HOLT: No—we’re comfortable with who we are. We want to be the strongest league on and off the field below Major League Soccer. We don’t have any ambition as a league to be what MLS is. MLS does an exceptional job of being the top soccer league in this country. We’ve all sort of benefited from the ground they’ve plowed over the past few decades. We’re very comfortable as a league property where our niche will be—a vibrant lower-division league with a business model that makes sense for owners, players, and fans. Just like when a player performs at an exceptional level or a coach or an executive, they look to move on. Such is the case here. We’re part of a bigger ecosystem which is the American soccer ecosystem. We accept our role in that.

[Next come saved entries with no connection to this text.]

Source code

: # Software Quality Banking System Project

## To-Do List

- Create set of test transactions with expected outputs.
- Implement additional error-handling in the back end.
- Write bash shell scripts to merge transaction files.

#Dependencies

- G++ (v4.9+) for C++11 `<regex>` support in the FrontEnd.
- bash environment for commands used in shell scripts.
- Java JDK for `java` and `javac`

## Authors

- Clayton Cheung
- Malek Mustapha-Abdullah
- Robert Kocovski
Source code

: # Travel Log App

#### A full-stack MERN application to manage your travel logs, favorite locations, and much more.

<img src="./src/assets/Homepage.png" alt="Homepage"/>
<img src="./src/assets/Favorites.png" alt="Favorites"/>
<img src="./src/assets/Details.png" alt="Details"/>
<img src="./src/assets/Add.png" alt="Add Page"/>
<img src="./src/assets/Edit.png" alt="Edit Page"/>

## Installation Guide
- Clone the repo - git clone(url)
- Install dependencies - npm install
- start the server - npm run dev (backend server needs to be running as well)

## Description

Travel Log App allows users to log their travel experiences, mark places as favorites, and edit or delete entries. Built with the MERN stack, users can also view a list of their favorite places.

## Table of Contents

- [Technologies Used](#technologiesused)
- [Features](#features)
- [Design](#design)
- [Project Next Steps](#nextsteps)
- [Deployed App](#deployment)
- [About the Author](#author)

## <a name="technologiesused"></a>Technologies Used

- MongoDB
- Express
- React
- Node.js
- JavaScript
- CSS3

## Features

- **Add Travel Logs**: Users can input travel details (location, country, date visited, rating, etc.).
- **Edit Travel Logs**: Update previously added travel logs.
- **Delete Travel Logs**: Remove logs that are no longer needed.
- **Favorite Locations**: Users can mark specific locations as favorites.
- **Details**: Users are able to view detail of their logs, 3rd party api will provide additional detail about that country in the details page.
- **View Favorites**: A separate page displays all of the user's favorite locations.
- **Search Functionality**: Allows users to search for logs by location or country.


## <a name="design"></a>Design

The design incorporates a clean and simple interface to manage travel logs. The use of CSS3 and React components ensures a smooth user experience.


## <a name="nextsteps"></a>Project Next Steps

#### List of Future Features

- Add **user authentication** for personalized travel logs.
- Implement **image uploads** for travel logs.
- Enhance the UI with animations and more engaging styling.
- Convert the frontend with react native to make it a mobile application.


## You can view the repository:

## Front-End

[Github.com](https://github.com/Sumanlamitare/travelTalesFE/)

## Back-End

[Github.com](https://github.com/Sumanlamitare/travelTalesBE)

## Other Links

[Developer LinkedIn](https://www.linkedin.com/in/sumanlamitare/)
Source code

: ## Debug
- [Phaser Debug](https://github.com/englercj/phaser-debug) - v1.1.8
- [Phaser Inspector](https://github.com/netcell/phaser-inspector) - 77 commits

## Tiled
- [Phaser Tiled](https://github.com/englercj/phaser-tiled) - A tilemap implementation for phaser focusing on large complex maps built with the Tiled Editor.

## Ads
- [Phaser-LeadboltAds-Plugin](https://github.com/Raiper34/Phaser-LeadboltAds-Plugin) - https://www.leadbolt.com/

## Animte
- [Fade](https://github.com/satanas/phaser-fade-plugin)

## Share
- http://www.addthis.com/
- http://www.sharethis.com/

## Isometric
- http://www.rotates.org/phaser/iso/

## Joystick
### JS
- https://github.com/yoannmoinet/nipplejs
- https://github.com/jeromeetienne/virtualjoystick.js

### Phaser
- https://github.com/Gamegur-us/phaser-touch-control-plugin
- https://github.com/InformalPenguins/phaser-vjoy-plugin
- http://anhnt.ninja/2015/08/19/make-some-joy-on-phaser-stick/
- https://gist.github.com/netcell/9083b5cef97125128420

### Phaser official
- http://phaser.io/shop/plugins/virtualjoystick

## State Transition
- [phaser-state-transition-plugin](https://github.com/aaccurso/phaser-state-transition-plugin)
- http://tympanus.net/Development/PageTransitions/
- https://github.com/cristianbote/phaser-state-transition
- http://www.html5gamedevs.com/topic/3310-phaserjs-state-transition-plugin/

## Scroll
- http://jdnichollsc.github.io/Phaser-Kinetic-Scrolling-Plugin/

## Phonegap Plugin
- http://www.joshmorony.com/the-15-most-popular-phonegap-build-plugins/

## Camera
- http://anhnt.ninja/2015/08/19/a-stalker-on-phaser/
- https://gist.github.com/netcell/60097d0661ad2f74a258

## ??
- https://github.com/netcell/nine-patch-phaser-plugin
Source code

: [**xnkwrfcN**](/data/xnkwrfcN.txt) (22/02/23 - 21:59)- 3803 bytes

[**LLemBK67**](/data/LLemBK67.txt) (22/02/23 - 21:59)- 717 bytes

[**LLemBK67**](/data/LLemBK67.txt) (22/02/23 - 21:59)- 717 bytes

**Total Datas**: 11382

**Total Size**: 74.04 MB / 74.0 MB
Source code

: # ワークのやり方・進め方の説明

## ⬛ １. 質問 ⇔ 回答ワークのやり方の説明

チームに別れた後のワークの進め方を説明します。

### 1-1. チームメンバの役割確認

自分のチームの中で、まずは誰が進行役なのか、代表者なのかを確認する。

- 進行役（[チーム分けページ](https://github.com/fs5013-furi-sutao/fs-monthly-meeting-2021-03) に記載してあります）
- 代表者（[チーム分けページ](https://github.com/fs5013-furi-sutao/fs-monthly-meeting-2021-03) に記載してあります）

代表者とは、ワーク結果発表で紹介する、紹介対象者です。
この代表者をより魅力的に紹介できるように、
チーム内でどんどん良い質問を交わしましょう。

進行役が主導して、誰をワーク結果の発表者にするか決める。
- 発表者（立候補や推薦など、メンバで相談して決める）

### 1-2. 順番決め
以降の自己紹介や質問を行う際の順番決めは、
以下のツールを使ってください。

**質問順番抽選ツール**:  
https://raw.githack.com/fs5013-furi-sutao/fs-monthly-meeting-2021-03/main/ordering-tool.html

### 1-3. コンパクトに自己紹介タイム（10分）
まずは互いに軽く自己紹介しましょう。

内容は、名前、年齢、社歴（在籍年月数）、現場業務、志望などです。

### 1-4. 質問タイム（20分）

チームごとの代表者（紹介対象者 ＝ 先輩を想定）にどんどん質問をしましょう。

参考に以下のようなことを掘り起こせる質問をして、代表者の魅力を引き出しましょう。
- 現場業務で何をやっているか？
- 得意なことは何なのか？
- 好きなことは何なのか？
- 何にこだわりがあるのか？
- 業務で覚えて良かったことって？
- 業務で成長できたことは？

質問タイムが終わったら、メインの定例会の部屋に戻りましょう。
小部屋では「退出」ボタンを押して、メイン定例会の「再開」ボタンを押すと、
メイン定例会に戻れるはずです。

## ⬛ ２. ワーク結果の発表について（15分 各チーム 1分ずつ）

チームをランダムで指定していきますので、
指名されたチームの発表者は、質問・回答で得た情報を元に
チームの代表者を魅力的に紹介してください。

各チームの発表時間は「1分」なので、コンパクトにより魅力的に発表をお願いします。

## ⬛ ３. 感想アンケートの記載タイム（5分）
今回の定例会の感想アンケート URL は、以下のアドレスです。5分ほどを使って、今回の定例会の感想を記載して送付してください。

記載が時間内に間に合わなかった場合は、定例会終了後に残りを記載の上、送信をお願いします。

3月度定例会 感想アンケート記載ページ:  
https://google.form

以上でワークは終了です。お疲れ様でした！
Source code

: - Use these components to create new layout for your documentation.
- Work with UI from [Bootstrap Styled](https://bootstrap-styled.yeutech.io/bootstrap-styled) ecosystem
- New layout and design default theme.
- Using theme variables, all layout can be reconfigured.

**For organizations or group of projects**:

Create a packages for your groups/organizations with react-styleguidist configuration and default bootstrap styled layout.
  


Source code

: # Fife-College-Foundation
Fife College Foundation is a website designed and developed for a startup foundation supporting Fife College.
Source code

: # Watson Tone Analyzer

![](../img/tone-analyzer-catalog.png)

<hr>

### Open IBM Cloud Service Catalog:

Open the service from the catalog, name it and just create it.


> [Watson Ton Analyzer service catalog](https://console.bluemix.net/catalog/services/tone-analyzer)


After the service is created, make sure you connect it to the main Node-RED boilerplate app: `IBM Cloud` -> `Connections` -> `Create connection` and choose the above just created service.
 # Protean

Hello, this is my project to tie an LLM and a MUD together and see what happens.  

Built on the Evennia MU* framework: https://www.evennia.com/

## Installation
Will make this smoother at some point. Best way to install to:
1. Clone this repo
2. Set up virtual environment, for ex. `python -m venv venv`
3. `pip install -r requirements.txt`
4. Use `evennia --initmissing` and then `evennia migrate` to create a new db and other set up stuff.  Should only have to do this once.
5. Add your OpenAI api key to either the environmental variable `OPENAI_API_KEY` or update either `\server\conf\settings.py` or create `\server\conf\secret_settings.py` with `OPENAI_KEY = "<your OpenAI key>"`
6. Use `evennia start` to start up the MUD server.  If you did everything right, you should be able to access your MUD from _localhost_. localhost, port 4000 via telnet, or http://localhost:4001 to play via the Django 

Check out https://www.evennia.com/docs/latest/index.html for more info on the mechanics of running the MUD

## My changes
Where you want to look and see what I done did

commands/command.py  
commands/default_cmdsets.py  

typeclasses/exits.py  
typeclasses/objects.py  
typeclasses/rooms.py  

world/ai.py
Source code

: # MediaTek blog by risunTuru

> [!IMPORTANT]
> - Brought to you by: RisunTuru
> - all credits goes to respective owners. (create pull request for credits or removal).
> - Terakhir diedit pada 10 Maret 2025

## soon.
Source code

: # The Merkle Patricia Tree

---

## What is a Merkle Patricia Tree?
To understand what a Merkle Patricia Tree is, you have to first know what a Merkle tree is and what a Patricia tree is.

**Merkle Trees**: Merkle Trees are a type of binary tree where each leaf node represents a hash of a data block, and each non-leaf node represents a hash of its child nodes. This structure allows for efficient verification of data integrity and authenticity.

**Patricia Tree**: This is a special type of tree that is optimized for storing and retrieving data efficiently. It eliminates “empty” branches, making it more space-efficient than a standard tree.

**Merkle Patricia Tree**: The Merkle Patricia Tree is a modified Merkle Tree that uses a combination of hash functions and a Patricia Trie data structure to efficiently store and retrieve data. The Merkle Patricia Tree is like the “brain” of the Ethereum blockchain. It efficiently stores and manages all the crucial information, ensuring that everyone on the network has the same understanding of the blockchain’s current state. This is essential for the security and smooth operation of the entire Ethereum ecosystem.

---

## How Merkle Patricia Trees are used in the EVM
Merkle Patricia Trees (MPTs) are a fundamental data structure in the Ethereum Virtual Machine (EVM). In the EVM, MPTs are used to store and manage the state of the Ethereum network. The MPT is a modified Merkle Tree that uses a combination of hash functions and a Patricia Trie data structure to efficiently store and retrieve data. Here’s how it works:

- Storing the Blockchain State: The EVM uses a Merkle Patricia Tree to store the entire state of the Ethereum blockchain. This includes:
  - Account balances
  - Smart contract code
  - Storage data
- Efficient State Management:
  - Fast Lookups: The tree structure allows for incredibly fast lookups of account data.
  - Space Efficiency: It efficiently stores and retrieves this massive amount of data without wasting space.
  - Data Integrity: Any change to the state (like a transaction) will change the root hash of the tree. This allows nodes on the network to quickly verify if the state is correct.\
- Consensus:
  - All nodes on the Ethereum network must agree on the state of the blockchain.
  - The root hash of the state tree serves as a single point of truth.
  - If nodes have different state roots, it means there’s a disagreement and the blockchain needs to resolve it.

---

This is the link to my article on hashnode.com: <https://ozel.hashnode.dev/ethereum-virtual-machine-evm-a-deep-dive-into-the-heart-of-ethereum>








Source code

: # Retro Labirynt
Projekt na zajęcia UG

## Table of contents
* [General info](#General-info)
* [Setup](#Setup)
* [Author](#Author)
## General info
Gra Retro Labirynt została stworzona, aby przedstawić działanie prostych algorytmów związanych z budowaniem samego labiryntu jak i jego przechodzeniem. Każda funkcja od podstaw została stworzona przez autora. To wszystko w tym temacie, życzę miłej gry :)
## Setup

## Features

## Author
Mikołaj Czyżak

We see it as an overwhelming positive. Sure, when we lost Orlando, we lost the highest-performing market in the league. But what it does is that it reinforces that this, if done right, is a pathway to the major league in this country. I’ll assure that if Sacramento is able to get that opportunity to go to MLS, they won’t be the last one. Someone else will step in an follow the blueprint that Orlando and Sacramento have taken. I think it’s good for the sport and good for MLS and it’s good for USL.

ASN: A big part of MLS’s model has been TV deals—both national and local. I know that is a much tougher sell as a minor league but what are you doing to make the league more visible and able to be seen beyond locals attending games?

HOLT: USL is a preferred partner of Youtube. All our teams will have all of their games streamed live in HD with a minimum three-camera shoot—for free. For us right now it is about visibility and exposure. In this day in age, being on Youtube you can watch it anywhere—on your big-screen TV, on your devices. We’re not in a position as a league to knock on the door of the big networks. That’s fine. I think for our highest-profile events, like our championship game, we anticipate that we will have a television broadcast that’s available on a national basis as early as this season.

But for the 300-plus games and playoff games, our fans in any market—even in markets where they don’t have a USL team—can watch any game they want for free with a professionally produced broadcast. It's about continuing to get exposure for what we think is a really good product. Commercially, we are not monetizing that in a way that is going to completely change the dynamics of what our owners are doing. But with time, we think we can build some real value to our broadcast rights.

That’s a longer term play. That’s not a 2015 play.